PROBLEM DESCRIPTION: From the data that follows, copy every line holding the string "text".

Stored data
*** Begin section ***
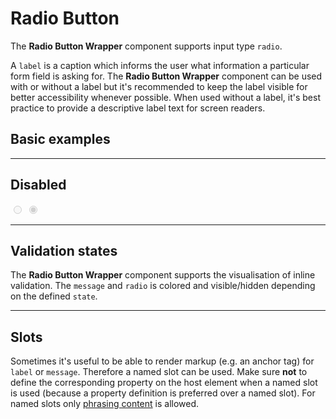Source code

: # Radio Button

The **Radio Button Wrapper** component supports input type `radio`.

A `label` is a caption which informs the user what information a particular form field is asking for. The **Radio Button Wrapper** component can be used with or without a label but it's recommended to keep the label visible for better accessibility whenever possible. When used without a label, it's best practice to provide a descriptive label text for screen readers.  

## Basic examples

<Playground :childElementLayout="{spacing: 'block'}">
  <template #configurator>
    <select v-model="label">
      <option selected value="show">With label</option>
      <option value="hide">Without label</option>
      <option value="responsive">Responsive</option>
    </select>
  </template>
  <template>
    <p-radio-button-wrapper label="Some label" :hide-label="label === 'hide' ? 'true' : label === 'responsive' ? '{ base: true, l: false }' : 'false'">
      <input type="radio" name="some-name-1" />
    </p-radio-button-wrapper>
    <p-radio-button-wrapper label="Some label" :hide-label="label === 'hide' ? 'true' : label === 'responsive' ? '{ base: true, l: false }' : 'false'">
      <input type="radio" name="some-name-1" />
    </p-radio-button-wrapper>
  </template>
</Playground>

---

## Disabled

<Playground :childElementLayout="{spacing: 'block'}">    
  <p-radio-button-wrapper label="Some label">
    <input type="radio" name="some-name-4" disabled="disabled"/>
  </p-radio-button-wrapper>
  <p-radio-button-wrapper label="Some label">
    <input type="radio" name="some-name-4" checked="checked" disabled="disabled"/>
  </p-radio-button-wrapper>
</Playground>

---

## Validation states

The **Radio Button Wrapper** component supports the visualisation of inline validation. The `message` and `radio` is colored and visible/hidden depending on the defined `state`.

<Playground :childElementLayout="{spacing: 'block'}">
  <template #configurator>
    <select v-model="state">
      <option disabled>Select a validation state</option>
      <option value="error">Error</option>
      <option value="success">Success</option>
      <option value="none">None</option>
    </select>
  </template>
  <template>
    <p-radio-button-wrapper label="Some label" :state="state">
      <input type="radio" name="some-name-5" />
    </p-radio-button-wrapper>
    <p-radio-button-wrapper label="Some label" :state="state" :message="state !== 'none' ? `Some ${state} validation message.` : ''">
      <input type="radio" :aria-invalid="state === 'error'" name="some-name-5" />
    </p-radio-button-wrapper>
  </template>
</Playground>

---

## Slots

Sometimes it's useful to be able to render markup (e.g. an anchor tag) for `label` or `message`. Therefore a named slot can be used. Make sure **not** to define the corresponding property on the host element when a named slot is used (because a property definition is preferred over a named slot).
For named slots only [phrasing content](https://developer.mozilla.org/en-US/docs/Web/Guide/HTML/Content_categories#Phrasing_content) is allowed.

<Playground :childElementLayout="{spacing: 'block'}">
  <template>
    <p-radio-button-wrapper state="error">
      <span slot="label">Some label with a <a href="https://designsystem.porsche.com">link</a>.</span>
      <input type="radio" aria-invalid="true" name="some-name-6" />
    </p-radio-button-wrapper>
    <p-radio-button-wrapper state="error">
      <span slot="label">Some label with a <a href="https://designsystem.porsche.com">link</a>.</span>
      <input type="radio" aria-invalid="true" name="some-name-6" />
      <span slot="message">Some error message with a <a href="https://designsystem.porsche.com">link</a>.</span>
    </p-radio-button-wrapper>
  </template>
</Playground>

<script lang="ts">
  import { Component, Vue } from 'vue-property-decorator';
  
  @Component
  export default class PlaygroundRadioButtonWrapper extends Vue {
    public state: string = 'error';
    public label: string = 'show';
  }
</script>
*** End section ***
*** Begin section ***
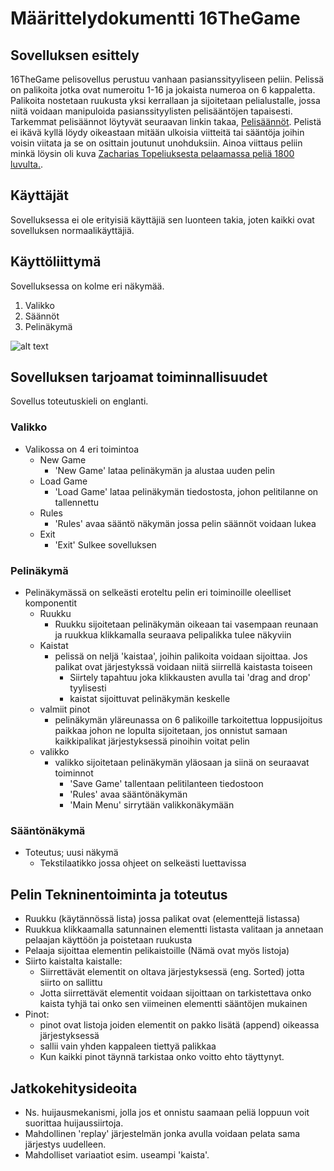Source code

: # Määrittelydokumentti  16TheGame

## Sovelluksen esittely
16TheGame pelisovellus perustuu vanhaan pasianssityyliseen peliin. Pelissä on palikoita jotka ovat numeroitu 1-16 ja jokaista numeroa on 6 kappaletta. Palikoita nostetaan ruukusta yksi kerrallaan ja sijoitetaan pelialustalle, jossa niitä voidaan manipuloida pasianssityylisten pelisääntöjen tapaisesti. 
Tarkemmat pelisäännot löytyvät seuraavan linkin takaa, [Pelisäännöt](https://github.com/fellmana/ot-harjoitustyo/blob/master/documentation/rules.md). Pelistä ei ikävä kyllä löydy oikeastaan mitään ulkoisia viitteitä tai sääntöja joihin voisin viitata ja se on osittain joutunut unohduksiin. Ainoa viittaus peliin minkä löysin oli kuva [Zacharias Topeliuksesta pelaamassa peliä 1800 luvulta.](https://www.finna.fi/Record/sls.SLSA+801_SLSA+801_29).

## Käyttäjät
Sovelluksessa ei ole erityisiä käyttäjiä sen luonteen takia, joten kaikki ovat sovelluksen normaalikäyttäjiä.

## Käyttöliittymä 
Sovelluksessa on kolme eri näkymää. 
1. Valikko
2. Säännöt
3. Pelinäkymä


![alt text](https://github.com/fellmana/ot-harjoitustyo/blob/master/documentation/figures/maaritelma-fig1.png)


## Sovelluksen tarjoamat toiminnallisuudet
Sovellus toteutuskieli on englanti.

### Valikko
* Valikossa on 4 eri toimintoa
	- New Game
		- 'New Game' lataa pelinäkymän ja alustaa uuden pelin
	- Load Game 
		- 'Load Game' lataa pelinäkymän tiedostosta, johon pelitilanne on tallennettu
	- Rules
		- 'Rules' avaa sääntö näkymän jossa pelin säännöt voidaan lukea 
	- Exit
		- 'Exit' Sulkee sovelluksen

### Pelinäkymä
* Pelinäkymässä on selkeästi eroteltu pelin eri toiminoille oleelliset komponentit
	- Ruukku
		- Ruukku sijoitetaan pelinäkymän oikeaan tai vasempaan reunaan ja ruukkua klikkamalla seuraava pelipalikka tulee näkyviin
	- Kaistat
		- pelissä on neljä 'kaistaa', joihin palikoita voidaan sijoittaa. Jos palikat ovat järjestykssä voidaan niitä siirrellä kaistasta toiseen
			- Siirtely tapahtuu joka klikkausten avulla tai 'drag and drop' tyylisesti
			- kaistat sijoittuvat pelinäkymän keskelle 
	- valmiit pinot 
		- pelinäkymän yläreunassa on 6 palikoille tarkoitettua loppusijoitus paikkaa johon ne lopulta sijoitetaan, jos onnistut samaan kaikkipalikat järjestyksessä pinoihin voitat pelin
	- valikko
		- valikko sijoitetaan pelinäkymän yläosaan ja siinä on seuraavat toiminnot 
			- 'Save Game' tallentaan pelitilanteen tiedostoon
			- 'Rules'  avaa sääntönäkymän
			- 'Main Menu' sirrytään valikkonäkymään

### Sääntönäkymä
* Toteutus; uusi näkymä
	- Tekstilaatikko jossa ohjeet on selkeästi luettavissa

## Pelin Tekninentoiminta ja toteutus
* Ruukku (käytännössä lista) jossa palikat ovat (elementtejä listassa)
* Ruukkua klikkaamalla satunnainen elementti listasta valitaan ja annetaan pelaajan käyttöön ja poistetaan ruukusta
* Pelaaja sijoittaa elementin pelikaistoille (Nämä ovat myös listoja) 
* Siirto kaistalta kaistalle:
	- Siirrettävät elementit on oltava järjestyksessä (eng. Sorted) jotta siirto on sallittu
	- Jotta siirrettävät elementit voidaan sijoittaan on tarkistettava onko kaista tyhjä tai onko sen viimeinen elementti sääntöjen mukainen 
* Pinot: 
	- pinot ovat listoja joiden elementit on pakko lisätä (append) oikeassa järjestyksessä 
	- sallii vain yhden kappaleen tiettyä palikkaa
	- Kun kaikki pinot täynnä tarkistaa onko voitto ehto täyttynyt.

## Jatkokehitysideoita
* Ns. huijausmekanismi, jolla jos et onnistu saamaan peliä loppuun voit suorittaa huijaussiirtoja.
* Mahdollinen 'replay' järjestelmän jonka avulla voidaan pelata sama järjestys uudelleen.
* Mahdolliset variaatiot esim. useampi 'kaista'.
*** End section ***
ANSWER TO THIS PROBLEM:
A `label` is a caption which informs the user what information a particular form field is asking for. The **Radio Button Wrapper** component can be used with or without a label but it's recommended to keep the label visible for better accessibility whenever possible. When used without a label, it's best practice to provide a descriptive label text for screen readers.  
![alt text](https://github.com/fellmana/ot-harjoitustyo/blob/master/documentation/figures/maaritelma-fig1.png)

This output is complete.